Indeed, in a data set of 2404 obsidian artefacts from 15 northern archaeological locations, 915 of the artefacts were from Mayor Island, almost twice the number of the next most prolific quarry.
Armed with this data set, researchers led by Thegn Ladefoged, an archaeologist at the University of Auckland and a principal investigator at Te Punaha Matatini, employed "social network analysis" to map the sources and final locations of obsidian.
It has nothing to do with Facebook, but is an analytical tool recently developed overseas and adapted for New Zealand by Auckland's Dion O'Neale and Caleb Gemmell.
The researchers found that Maori were getting obsidian from far off sources, including Mayor Island, even though there were obsidian sources closer to home. They must have been doing this for social reasons, Ladefoged, Alex Jorgensen? and colleagues concluded in the article in the science journal Plos One.

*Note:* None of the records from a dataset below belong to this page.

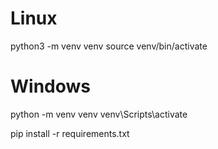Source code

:# Linux
python3 -m venv venv
source venv/bin/activate
# Windows
python -m venv venv
venv\Scripts\activate

pip install -r requirements.txt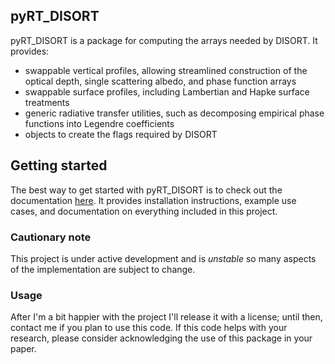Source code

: ## pyRT_DISORT
pyRT_DISORT is a package for computing the arrays needed by DISORT. It 
provides:
* swappable vertical profiles, allowing streamlined construction of the
optical depth, single scattering albedo, and phase function arrays
* swappable surface profiles, including Lambertian and Hapke surface treatments
* generic radiative transfer utilities, such as decomposing empirical phase
functions into Legendre coefficients
* objects to create the flags required by DISORT
  
## Getting started
The best way to get started with pyRT_DISORT is to check out the documentation 
[here](https://kconnour.github.io/pyRT_DISORT/). It provides installation
instructions, example use cases, and documentation on everything included in
this project.

### Cautionary note
This project is under active development and is _unstable_ so many aspects of
the implementation are subject to change.

### Usage
After I'm a bit happier with the project I'll release it with a license; until
then, contact me if you plan to use this code. If this code helps with your 
research, please consider acknowledging the use of this package in your paper.
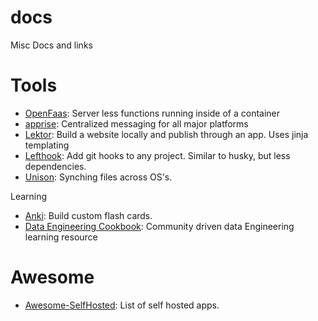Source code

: # docs
Misc Docs and links

# Tools

* [OpenFaas](https://github.com/openfaas/faas/blob/master/README.md): Server less functions running inside of a container
* [apprise](https://github.com/caronc/apprise/wiki): Centralized messaging for all major platforms
* [Lektor](https://www.getlektor.com/): Build a website locally and publish through an app. Uses jinja templating
* [Lefthook](https://github.com/Arkweid/lefthook/blob/master/docs/node.md): Add git hooks to any project. Similar to husky, but less dependencies.
* [Unison](https://www.cis.upenn.edu/~bcpierce/unison/): Synching files across OS's.

 Learning
* [Anki](https://apps.ankiweb.net/): Build custom flash cards.
* [Data Engineering Cookbook](https://github.com/andkret/Cookbook/blob/master/README.md): Community driven data Engineering learning resource

# Awesome
* [Awesome-SelfHosted](https://github.com/Kickball/awesome-selfhosted/blob/master/README.md): List of self hosted apps.
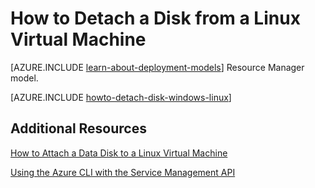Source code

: <properties
    pageTitle="Detach a disk from a Linux VM | Microsoft Azure"
    description="Learn to detach a data disk from an Azure virtual machine created using the classic deployment model."
    services="virtual-machines"
    documentationCenter=""
    authors="dsk-2015"
    manager="timlt"
    editor=""
    tags="azure-service-management"/>

<tags
    ms.service="virtual-machines"
    ms.workload="infrastructure-services"
    ms.tgt_pltfrm="vm-linux"
    ms.devlang="na"
    ms.topic="article"
    ms.date="08/11/2015"
    ms.author="dkshir"/>

# How to Detach a Disk from a Linux Virtual Machine

[AZURE.INCLUDE [learn-about-deployment-models](../../includes/learn-about-deployment-models-classic-include.md)] Resource Manager model.


[AZURE.INCLUDE [howto-detach-disk-windows-linux](../../includes/howto-detach-disk-linux.md)]

## Additional Resources

[How to Attach a Data Disk to a Linux Virtual Machine](virtual-machines-linux-how-to-attach-disk.md)

[Using the Azure CLI with the Service Management API](virtual-machines-command-line-tools.md)

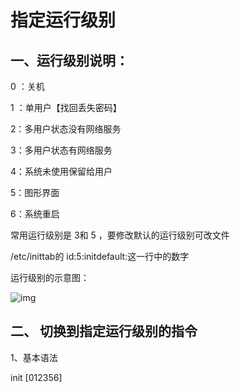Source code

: # **指定运行级别**

 

## **一、运行级别说明：**

 

0 ：关机

 

1 ：单用户【找回丢失密码】

 

2：多用户状态没有网络服务

 

3：多用户状态有网络服务

 

4：系统未使用保留给用户

 

5：图形界面

 

6：系统重启

 

常用运行级别是 3和 5 ，要修改默认的运行级别可改文件

 

/etc/inittab的 id:5:initdefault:这一行中的数字

 运行级别的示意图：

![img](http://note.youdao.com/yws/res/1810/WEBRESOURCEcca9833f4b612f6ab2385132250a2b64)



## 二、 切换到指定运行级别的指令

 

1、基本语法

 

init   [012356]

Their opening hypothesis was that "people directly accessed the closest, or easiest, obsidian sources in terms of travel time" and effort. But this turned out to be untrue. These people were accessing obsidian from all over the north.
"The obsidian found at archaeological sites is not a direct reflection of geographic distance or the least-cost ease of obtaining the obsidian. There's some sort of social processes going on," he said in an interview.

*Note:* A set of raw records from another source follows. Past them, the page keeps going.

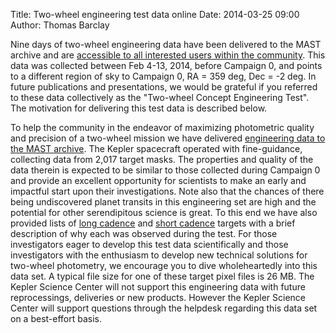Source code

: Title: Two-wheel engineering test data online
Date: 2014-03-25 09:00
Author: Thomas Barclay

Nine days of two-wheel engineering data have been delivered to the MAST archive and are [accessible to all interested users within the community](https://archive.stsci.edu/missions/k2/tpf_eng/). This data was collected between Feb 4-13, 2014, before Campaign 0, and points to a different region of sky to Campaign 0, RA = 359 deg, Dec = -2 deg. In future publications and presentations, we would be grateful if you referred to these data collectively as the "Two-wheel Concept Engineering Test". The motivation for delivering this test data is described below.

To help the community in the endeavor of maximizing photometric quality and precision of a two-wheel mission we have delivered [engineering data to the MAST archive](https://archive.stsci.edu/missions/k2/tpf_eng/). The Kepler spacecraft operated with fine-guidance, collecting data from 2,017 target masks. The properties and quality of the data therein is expected to be similar to those collected during Campaign 0 and provide an excellent opportunity for scientists to make an early and impactful start upon their investigations. Note also that the chances of there being undiscovered planet transits in this engineering set are high and the potential for other serendipitous science is great. To this end we have also provided lists of [long cadence](https://archive.stsci.edu/missions/k2/tpf_eng/K2_E2_targets_lc.csv) and [short cadence](https://archive.stsci.edu/missions/k2/tpf_eng/K2_E2_targets_sc.csv) targets with a brief description of why each was observed during the test. For those investigators eager to develop this test data scientifically and those investigators with the enthusiasm to develop new technical solutions for two-wheel photometry, we encourage you to dive wholeheartedly into this data set. A typical file size for one of these target pixel files is 26 MB. The Kepler Science Center will not support this engineering data with future reprocessings, deliveries or new products. However the Kepler Science Center will support questions through the helpdesk regarding this data set on a best-effort basis. 
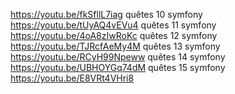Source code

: https://youtu.be/fkSfllL7iag quêtes 10 symfony
https://youtu.be/tUyAQ4vEVu4 quêtes 11 symfony
https://youtu.be/4oA8zIwRoKc quêtes 12 symfony
https://youtu.be/TJRcfAeMy4M quêtes 13 symfony
https://youtu.be/RCyH99Npeww quêtes 14 symfony
https://youtu.be/UBHOYGq74dM quêtes 15 symfony
https://youtu.be/E8VRt4VHri8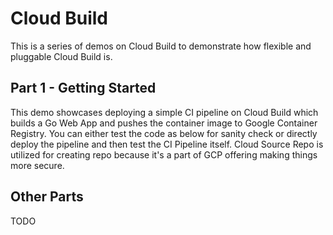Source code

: # Cloud Build
This is a series of demos on Cloud Build to demonstrate how flexible and pluggable Cloud Build is.
## Part 1 - Getting Started
This demo showcases deploying a simple CI pipeline on Cloud Build which builds a Go Web App and pushes the container image to Google Container Registry. You can either test the code as below for sanity check or directly deploy the pipeline and then test the CI Pipeline itself. Cloud Source Repo is utilized for creating repo because it's a part of GCP offering making things more secure.

## Other Parts
TODO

Ladefoged declined to speculate on these social processes, stating he wanted to stay close to the archaeological data and it doesn't speak to motivation. He couldn't rule out that some obsidian was of better quality than others.

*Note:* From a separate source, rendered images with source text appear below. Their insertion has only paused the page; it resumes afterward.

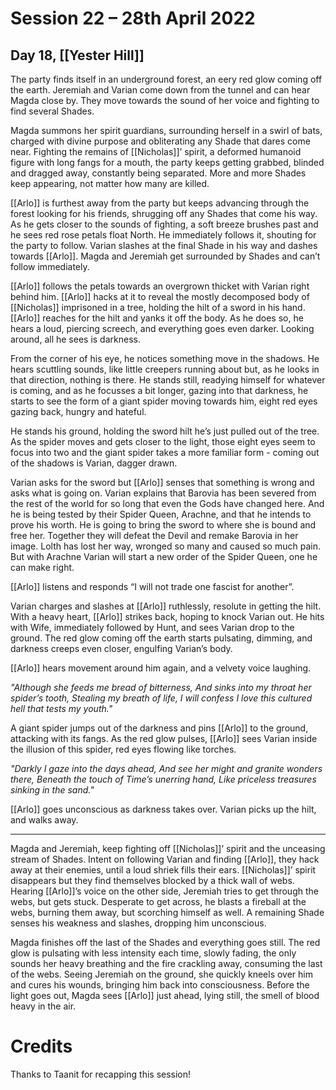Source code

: # Session 22 – 28th April 2022
## Day 18, [[Yester Hill]]

The party finds itself in an underground forest, an eery red glow coming off the earth.  Jeremiah and Varian come down from the tunnel and can hear Magda close by. They move towards the sound of her voice and fighting to find several Shades.

Magda summons her spirit guardians, surrounding herself in a swirl of bats, charged with divine purpose and obliterating any Shade that dares come near. Fighting the remains of [[Nicholas]]’ spirit, a deformed humanoid figure with long fangs for a mouth, the party keeps getting grabbed, blinded and dragged away, constantly being separated. More and more Shades keep appearing, not matter how many are killed.

[[Arlo]] is furthest away from the party but keeps advancing through the forest looking for his friends, shrugging off any Shades that come his way. As he gets closer to the sounds of fighting, a soft breeze brushes past and he sees red rose petals float North. He immediately follows it, shouting for the party to follow. Varian slashes at the final Shade in his way and dashes towards [[Arlo]]. Magda and Jeremiah get surrounded by Shades and can’t follow immediately.

[[Arlo]] follows the petals towards an overgrown thicket with Varian right behind him. [[Arlo]] hacks at it to reveal the mostly decomposed body of [[Nicholas]] imprisoned in a tree, holding the hilt of a sword in his hand. [[Arlo]] reaches for the hilt and yanks it off the body. As he does so, he hears a loud, piercing screech, and everything goes even darker. Looking around, all he sees is darkness. 

From the corner of his eye, he notices something move in the shadows. He hears scuttling sounds, like little creepers running about but, as he looks in that direction, nothing is there. He stands still, readying himself for whatever is coming, and as he focusses a bit longer, gazing into that darkness, he starts to see the form of a giant spider moving towards him, eight red eyes gazing back, hungry and hateful.

He stands his ground, holding the sword hilt he’s just pulled out of the tree. As the spider moves and gets closer to the light, those eight eyes seem to focus into two and the giant spider takes a more familiar form - coming out of the shadows is Varian, dagger drawn.

Varian asks for the sword but [[Arlo]] senses that something is wrong and asks what is going on. Varian explains that Barovia has been severed from the rest of the world for so long that even the Gods have changed here. And he is being tested by their Spider Queen, Arachne, and that he intends to prove his worth. He is going to bring the sword to where she is bound and free her. Together they will defeat the Devil and remake Barovia in her image. Lolth has lost her way, wronged so many and caused so much pain. But with Arachne Varian will start a new order of the Spider Queen, one he can make right.

[[Arlo]] listens and responds “I will not trade one fascist for another”.

Varian charges and slashes at [[Arlo]] ruthlessly, resolute in getting the hilt. With a heavy heart, [[Arlo]] strikes back, hoping to knock Varian out. He hits with Wife, immediately followed by Hunt, and sees Varian drop to the ground. The red glow coming off the earth starts pulsating, dimming, and darkness creeps even closer, engulfing Varian’s body.

[[Arlo]] hears movement around him again, and a velvety voice laughing.

*"Although she feeds me bread of bitterness,*
*And sinks into my throat her spider’s tooth,*
*Stealing my breath of life, I will confess*
*I love this cultured hell that tests my youth."*

A giant spider jumps out of the darkness and pins [[Arlo]] to the ground, attacking with its fangs. As the red glow pulses, [[Arlo]] sees Varian inside the illusion of this spider, red eyes flowing like torches.

*"Darkly I gaze into the days ahead,*
*And see her might and granite wonders there,*
*Beneath the touch of Time’s unerring hand,*
*Like priceless treasures sinking in the sand."*

[[Arlo]] goes unconscious as darkness takes over. Varian picks up the hilt, and walks away.

___

Magda and Jeremiah, keep fighting off [[Nicholas]]’ spirit and the unceasing stream of Shades. Intent on following Varian and finding [[Arlo]], they hack away at their enemies, until a loud shriek fills their ears. [[Nicholas]]’ spirit disappears but they find themselves blocked by a thick wall of webs. Hearing [[Arlo]]’s voice on the other side, Jeremiah tries to get through the webs, but gets stuck. Desperate to get across, he blasts a fireball at the webs, burning them away, but scorching himself as well. A remaining Shade senses his weakness and slashes, dropping him unconscious.

Magda finishes off the last of the Shades and everything goes still. The red glow is pulsating with less intensity each time, slowly fading, the only sounds her heavy breathing and the fire crackling away, consuming the last of the webs. Seeing Jeremiah on the ground, she quickly kneels over him and cures his wounds, bringing him back into consciousness.
Before the light goes out, Magda sees [[Arlo]] just ahead, lying still, the smell of blood heavy in the air.

# Credits

Thanks to Taanit for recapping this session!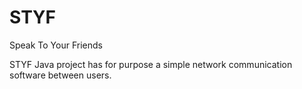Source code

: # STYF
Speak To Your Friends

STYF Java project has for purpose a simple network communication software between users.
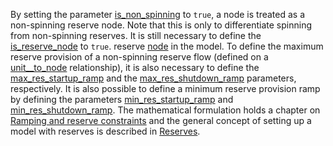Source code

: By setting the parameter [is\_non\_spinning](@ref) to `true`, a node is treated as a non-spinning reserve node. Note that this is only to differentiate spinning from non-spinning reserves.
It is still necessary to define the [is\_reserve\_node](@ref) to `true`.
reserve [node](@ref) in the model. To define the maximum reserve provision of a non-spinning reserve flow (defined on a [unit\_\_to\_node](@ref) relationship), it is also necessary to define the [max\_res\_startup\_ramp](@ref) and the [max\_res\_shutdown\_ramp](@ref) parameters, respectively. It is also possible to define a minimum reserve provision ramp by defining the parameters [min\_res\_startup\_ramp](@ref) and [min\_res\_shutdown\_ramp](@ref). The mathematical formulation holds a chapter on [Ramping and reserve constraints](@ref)
and the general concept of setting up a model with reserves is described in [Reserves](@ref).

"Most obsidian tools were fashioned and used for short periods of time on an ad hoc basis," the researchers wrote. "Very few 'formal' obsidian tools (adzes, drill-points) are ever archaeologically recovered; the overwhelming majority of obsidian artefacts are unstandardised or 'informal' flake tools."
It's likely these tools were used for all-purpose cutting and scraping, particularly for the working of flax, food and wood. They were probably discarded rather quickly.
Ladefoged was clear, however, that social analysis of obsidian is relatively crude compared to other knowledge.
"Oral traditions are incredible rich, and [offer] far more detailed evidence than archaeology does in many respects," he said in an interview. We see our work as complimentary to those traditions," he said.
The researchers were not seeking to match the archaeological record to Maori knowledge. Rather archaeology produced "different" knowledge about "gross level processes that were going on back in time".
Obsidian is a proxy for levels of interaction between groups. It feeds into a narrative that the culture of the Polynesian settlers changed over time, especially in the north.
Population density increased, farming grew more sophisticated, and after about AD1500, Maori society became more competitive and intense.
That is reflected in the obsidian record. After AD1500, Mayor Island declined as a source of the rock and Maori increasingly accessed obsidian from more local sources.